*DIRECTIONS FOR THIS TASK*. Return the records in full, with every character preserved.

Stored data:
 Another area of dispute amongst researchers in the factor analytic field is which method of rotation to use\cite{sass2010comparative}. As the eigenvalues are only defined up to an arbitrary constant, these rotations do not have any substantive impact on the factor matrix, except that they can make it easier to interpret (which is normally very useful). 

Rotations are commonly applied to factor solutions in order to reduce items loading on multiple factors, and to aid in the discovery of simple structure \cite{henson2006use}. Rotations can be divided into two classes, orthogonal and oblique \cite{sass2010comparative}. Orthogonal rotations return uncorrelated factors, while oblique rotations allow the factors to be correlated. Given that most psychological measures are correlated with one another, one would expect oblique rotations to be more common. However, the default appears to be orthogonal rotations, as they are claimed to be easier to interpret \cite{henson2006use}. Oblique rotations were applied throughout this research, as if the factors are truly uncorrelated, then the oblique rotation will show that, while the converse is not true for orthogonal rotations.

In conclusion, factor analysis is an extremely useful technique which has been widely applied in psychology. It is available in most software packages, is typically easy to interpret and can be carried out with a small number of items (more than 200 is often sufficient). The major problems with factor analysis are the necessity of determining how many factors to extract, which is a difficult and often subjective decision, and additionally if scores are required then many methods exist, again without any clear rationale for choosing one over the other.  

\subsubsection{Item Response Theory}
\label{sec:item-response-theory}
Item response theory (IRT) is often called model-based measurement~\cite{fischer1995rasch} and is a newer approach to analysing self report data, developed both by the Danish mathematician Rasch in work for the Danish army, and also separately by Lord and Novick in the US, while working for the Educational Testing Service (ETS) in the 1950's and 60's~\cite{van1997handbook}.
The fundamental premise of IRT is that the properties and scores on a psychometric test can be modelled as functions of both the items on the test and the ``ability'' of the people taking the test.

*WRITTEN SOLUTION*.
 Another area of dispute amongst researchers in the factor analytic field is which method of rotation to use\cite{sass2010comparative}. As the eigenvalues are only defined up to an arbitrary constant, these rotations do not have any substantive impact on the factor matrix, except that they can make it easier to interpret (which is normally very useful). 

Rotations are commonly applied to factor solutions in order to reduce items loading on multiple factors, and to aid in the discovery of simple structure \cite{henson2006use}. Rotations can be divided into two classes, orthogonal and oblique \cite{sass2010comparative}. Orthogonal rotations return uncorrelated factors, while oblique rotations allow the factors to be correlated. Given that most psychological measures are correlated with one another, one would expect oblique rotations to be more common. However, the default appears to be orthogonal rotations, as they are claimed to be easier to interpret \cite{henson2006use}. Oblique rotations were applied throughout this research, as if the factors are truly uncorrelated, then the oblique rotation will show that, while the converse is not true for orthogonal rotations.

In conclusion, factor analysis is an extremely useful technique which has been widely applied in psychology. It is available in most software packages, is typically easy to interpret and can be carried out with a small number of items (more than 200 is often sufficient). The major problems with factor analysis are the necessity of determining how many factors to extract, which is a difficult and often subjective decision, and additionally if scores are required then many methods exist, again without any clear rationale for choosing one over the other.  

\subsubsection{Item Response Theory}
\label{sec:item-response-theory}
Item response theory (IRT) is often called model-based measurement~\cite{fischer1995rasch} and is a newer approach to analysing self report data, developed both by the Danish mathematician Rasch in work for the Danish army, and also separately by Lord and Novick in the US, while working for the Educational Testing Service (ETS) in the 1950's and 60's~\cite{van1997handbook}.
The fundamental premise of IRT is that the properties and scores on a psychometric test can be modelled as functions of both the items on the test and the ``ability'' of the people taking the test.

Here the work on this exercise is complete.